"Salt is good, but if it loses its saltiness ..." (Luke 14:34-35)

"Salt is good, but if it loses its saltiness, how can it be made salty again? It is fit neither for the soil nor for the manure pile; it is thrown out. Whoever has ears to hear, let them hear." (Luke 14:34-35)

What is Jesus referring to as saltiness?

Jesus is speaking of devotion to the Supreme Being. He says this just after he says:
"In the same way, those of you who do not give up everything you have cannot be my disciples." (Luke 14:33)
The process of giving up something for something else is called devotion. Devotion is a natural part of our constitution. By nature, we must be devoted to something. Why?

We can devote our life to becoming famous or winning at some sport or skill. Or we can devote our life to becoming a leading politician. Or we can devote our life to having a big family and a big house. Or we can devote our life to becoming wealthy. Or perhaps towards reaching all of these or a combination of these things.

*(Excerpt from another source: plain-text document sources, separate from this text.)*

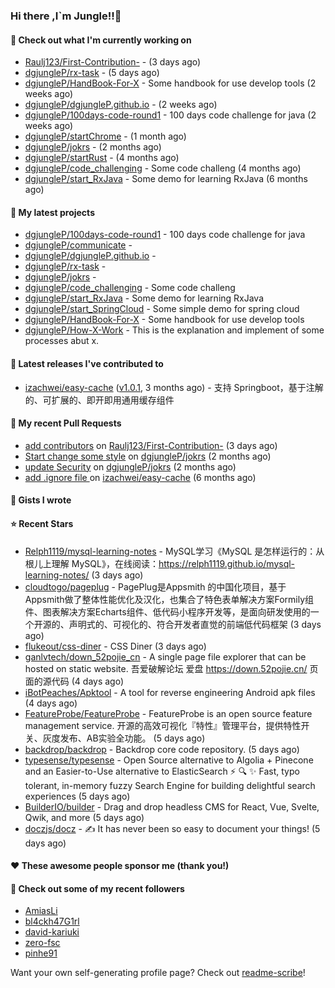 ### Hi there ,I`m Jungle!!👋

#### 👷 Check out what I'm currently working on

- [Raulj123/First-Contribution-](https://github.com/Raulj123/First-Contribution-) -  (3 days ago)
- [dgjungleP/rx-task](https://github.com/dgjungleP/rx-task) -  (5 days ago)
- [dgjungleP/HandBook-For-X](https://github.com/dgjungleP/HandBook-For-X) - Some handbook for use develop tools (2 weeks ago)
- [dgjungleP/dgjungleP.github.io](https://github.com/dgjungleP/dgjungleP.github.io) -  (2 weeks ago)
- [dgjungleP/100days-code-round1](https://github.com/dgjungleP/100days-code-round1) - 100 days code challenge for java (2 weeks ago)
- [dgjungleP/startChrome](https://github.com/dgjungleP/startChrome) -  (1 month ago)
- [dgjungleP/jokrs](https://github.com/dgjungleP/jokrs) -  (2 months ago)
- [dgjungleP/startRust](https://github.com/dgjungleP/startRust) -  (4 months ago)
- [dgjungleP/code_challenging](https://github.com/dgjungleP/code_challenging) - Some code challeng (4 months ago)
- [dgjungleP/start_RxJava](https://github.com/dgjungleP/start_RxJava) - Some demo for learning RxJava (6 months ago)

#### 🌱 My latest projects

- [dgjungleP/100days-code-round1](https://github.com/dgjungleP/100days-code-round1) - 100 days code challenge for java
- [dgjungleP/communicate](https://github.com/dgjungleP/communicate) - 
- [dgjungleP/dgjungleP.github.io](https://github.com/dgjungleP/dgjungleP.github.io) - 
- [dgjungleP/rx-task](https://github.com/dgjungleP/rx-task) - 
- [dgjungleP/jokrs](https://github.com/dgjungleP/jokrs) - 
- [dgjungleP/code_challenging](https://github.com/dgjungleP/code_challenging) - Some code challeng
- [dgjungleP/start_RxJava](https://github.com/dgjungleP/start_RxJava) - Some demo for learning RxJava
- [dgjungleP/start_SpringCloud](https://github.com/dgjungleP/start_SpringCloud) - Some simple demo for spring cloud 
- [dgjungleP/HandBook-For-X](https://github.com/dgjungleP/HandBook-For-X) - Some handbook for use develop tools
- [dgjungleP/How-X-Work](https://github.com/dgjungleP/How-X-Work) - This is the explanation and implement of some processes abut x.

#### 🔭 Latest releases I've contributed to

- [izachwei/easy-cache](https://github.com/izachwei/easy-cache) ([v1.0.1](https://github.com/izachwei/easy-cache/releases/tag/v1.0.1), 3 months ago) - 支持 Springboot，基于注解的、可扩展的、即开即用通用缓存组件

#### 🔨 My recent Pull Requests

- [add contributors](https://github.com/Raulj123/First-Contribution-/pull/3) on [Raulj123/First-Contribution-](https://github.com/Raulj123/First-Contribution-) (3 days ago)
- [Start change some style](https://github.com/dgjungleP/jokrs/pull/2) on [dgjungleP/jokrs](https://github.com/dgjungleP/jokrs) (2 months ago)
- [update Security](https://github.com/dgjungleP/jokrs/pull/1) on [dgjungleP/jokrs](https://github.com/dgjungleP/jokrs) (2 months ago)
- [add .ignore file ](https://github.com/izachwei/easy-cache/pull/2) on [izachwei/easy-cache](https://github.com/izachwei/easy-cache) (6 months ago)


#### 📓 Gists I wrote


#### ⭐ Recent Stars

- [Relph1119/mysql-learning-notes](https://github.com/Relph1119/mysql-learning-notes) - MySQL学习《MySQL 是怎样运行的：从根儿上理解 MySQL》，在线阅读：https://relph1119.github.io/mysql-learning-notes/ (3 days ago)
- [cloudtogo/pageplug](https://github.com/cloudtogo/pageplug) - PagePlug是Appsmith 的中国化项目，基于Appsmith做了整体性能优化及汉化，也集合了特色表单解决方案Formily组件、图表解决方案Echarts组件、低代码小程序开发等，是面向研发使用的一个开源的、声明式的、可视化的、符合开发者直觉的前端低代码框架 (3 days ago)
- [flukeout/css-diner](https://github.com/flukeout/css-diner) - CSS Diner (3 days ago)
- [ganlvtech/down_52pojie_cn](https://github.com/ganlvtech/down_52pojie_cn) - A single page file explorer that can be hosted on static website. 吾爱破解论坛 爱盘 https://down.52pojie.cn/ 页面的源代码 (4 days ago)
- [iBotPeaches/Apktool](https://github.com/iBotPeaches/Apktool) - A tool for reverse engineering Android apk files (4 days ago)
- [FeatureProbe/FeatureProbe](https://github.com/FeatureProbe/FeatureProbe) - FeatureProbe is an open source feature management service. 开源的高效可视化『特性』管理平台，提供特性开关、灰度发布、AB实验全功能。 (5 days ago)
- [backdrop/backdrop](https://github.com/backdrop/backdrop) - Backdrop core code repository. (5 days ago)
- [typesense/typesense](https://github.com/typesense/typesense) - Open Source alternative to Algolia &#43; Pinecone and an Easier-to-Use alternative to ElasticSearch ⚡ 🔍 ✨ Fast, typo tolerant, in-memory fuzzy Search Engine for building delightful search experiences (5 days ago)
- [BuilderIO/builder](https://github.com/BuilderIO/builder) - Drag and drop headless CMS for React, Vue, Svelte, Qwik, and more (5 days ago)
- [doczjs/docz](https://github.com/doczjs/docz) - ✍ It has never been so easy to document your things! (5 days ago)

#### ❤️ These awesome people sponsor me (thank you!)


#### 👯 Check out some of my recent followers

- [AmiasLi](https://github.com/AmiasLi)
- [bl4ckh47G1rl](https://github.com/bl4ckh47G1rl)
- [david-kariuki](https://github.com/david-kariuki)
- [zero-fsc](https://github.com/zero-fsc)
- [pinhe91](https://github.com/pinhe91)

Want your own self-generating profile page? Check out [readme-scribe](https://github.com/muesli/readme-scribe)!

To achieve any or a combination of these things means giving up other things. A person who wants to have a big family and big house will have to give up the singles life of dating around. The person who wants to be a leading politician must give up those activities that will lose elections. To achieve wealth one must give up spending money frivolously. Accomplishing each of these requires giving up something else.

Do we have to give something up for spiritual success?

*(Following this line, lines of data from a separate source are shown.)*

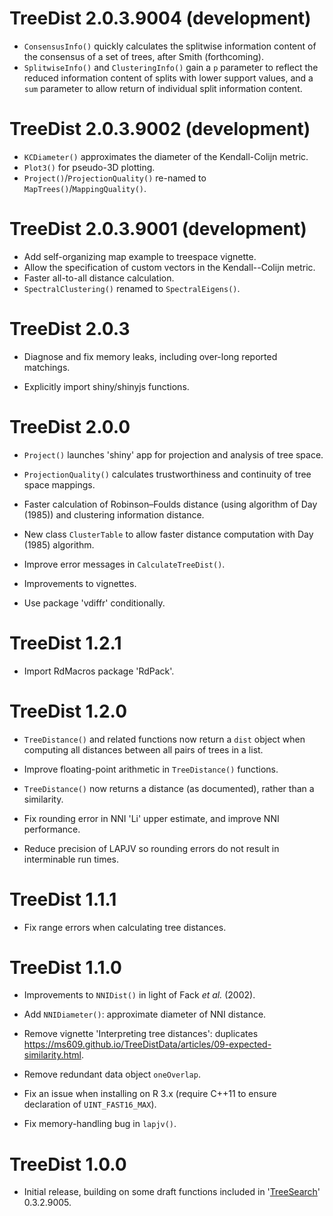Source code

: # TreeDist 2.0.3.9004 (development)

- `ConsensusInfo()` quickly calculates the splitwise information content of the
  consensus of a set of trees, after Smith (forthcoming).
- `SplitwiseInfo()` and `ClusteringInfo()` gain a `p` parameter to reflect the
  reduced information content of splits with lower support values, and a `sum`
  parameter to allow return of individual split information content.

# TreeDist 2.0.3.9002 (development)

- `KCDiameter()` approximates the diameter of the Kendall-Colijn metric.
- `Plot3()` for pseudo-3D plotting.
- `Project()`/`ProjectionQuality()` re-named to `MapTrees()`/`MappingQuality()`.

# TreeDist 2.0.3.9001 (development)
 
- Add self-organizing map example to treespace vignette.
- Allow the specification of custom vectors in the Kendall--Colijn metric.
- Faster all-to-all distance calculation.
- `SpectralClustering()` renamed to `SpectralEigens()`.

# TreeDist 2.0.3

- Diagnose and fix memory leaks, including over-long reported matchings.

- Explicitly import shiny/shinyjs functions.


# TreeDist 2.0.0

- `Project()` launches 'shiny' app for projection and analysis of tree space.

- `ProjectionQuality()` calculates trustworthiness and continuity of tree 
  space mappings.
  
- Faster calculation of Robinson–Foulds distance (using algorithm of Day (1985))
  and clustering information distance.
  
- New class `ClusterTable` to allow faster distance computation with Day (1985)
  algorithm.
  
- Improve error messages in `CalculateTreeDist()`.

- Improvements to vignettes.

- Use package 'vdiffr' conditionally.


# TreeDist 1.2.1

- Import RdMacros package 'RdPack'.


# TreeDist 1.2.0

- `TreeDistance()` and related functions now return a `dist` object when 
  computing all distances between all pairs of trees in a list.

- Improve floating-point arithmetic in `TreeDistance()` functions.

- `TreeDistance()` now returns a distance (as documented), rather than a
  similarity.

- Fix rounding error in NNI 'Li' upper estimate, and improve NNI performance.

- Reduce precision of LAPJV so rounding errors do not result in interminable run
  times.


# TreeDist 1.1.1

- Fix range errors when calculating tree distances.


# TreeDist 1.1.0

- Improvements to `NNIDist()` in light of Fack _et al._ (2002).

- Add `NNIDiameter()`: approximate diameter of NNI distance.
 
- Remove vignette 'Interpreting tree distances': duplicates
  https://ms609.github.io/TreeDistData/articles/09-expected-similarity.html.
  
- Remove redundant data object `oneOverlap`.

- Fix an issue when installing on R 3.x (require C++11 to ensure declaration 
  of `UINT_FAST16_MAX`).
  
- Fix memory-handling bug in `lapjv()`.


# TreeDist 1.0.0

- Initial release, building on some draft functions included in 
  '[TreeSearch](https://ms609.github.io/TreeSearch/)' 0.3.2.9005.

Spiritual perfection also requires the same process of giving something up. When Jesus says "everything" he is referring to our attachments to the physical world - our temporary body and that which is connected to our temporary physical body.

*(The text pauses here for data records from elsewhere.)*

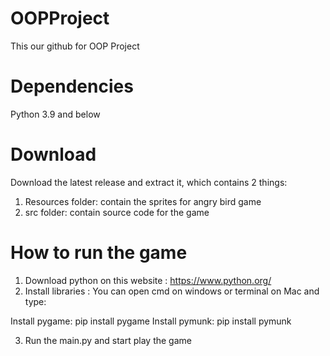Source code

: # OOPProject
This our github for OOP Project
# Dependencies
Python 3.9 and below 
# Download
Download the latest release and extract it, which contains 2 things:
1. Resources folder: contain the sprites for angry bird game
2. src folder: contain source code for the game
# How to run the game
1. Download python on this website : https://www.python.org/
2. Install libraries : 
You can open cmd on windows or terminal on Mac and type:

Install pygame: pip install pygame
Install pymunk: pip install pymunk

3. Run the main.py and start play the game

Jesus communicated this same instruction elsewhere:
“No one can serve two masters. Either you will hate the one and love the other, or you will be devoted to the one and despise the other. You cannot serve both God and money." (Matt. 6:24)
"Money" in this statement is translated from the Greek word μαμωνᾶς (mamōnas), which is more appropriately translated to "mammon" or "materialism."

The reason one cannot serve materialism and God at the same time is that each requires devotion in order to serve them. Materialism comes with many requirements - time, dedication to gaining that object of materialism (especially money), and attachment to it in order to maintain that object of materialism.

Being devoted to materialism renders our existence meaningless - as Jesus states above. This is because materialistic achievements are all temporary.

Doesn't materialism also come with sacrifices?

This isn't as if materialism doesn't also require sacrifice. Outside of our spiritual life, materialistic achievements typically require commitment and sacrifice, of time, money, hard work and so on. It is not as if we are given materialistic success without working for it.

But materialism also takes another toll on us. It produces anxiety. What kinds of anxiety, you ask?

- The anxiety of not having what we desire and the possibility of not getting it.
- The anxiety of losing what we have already achieved or gained.
- The anxiety of having lost what we had previously.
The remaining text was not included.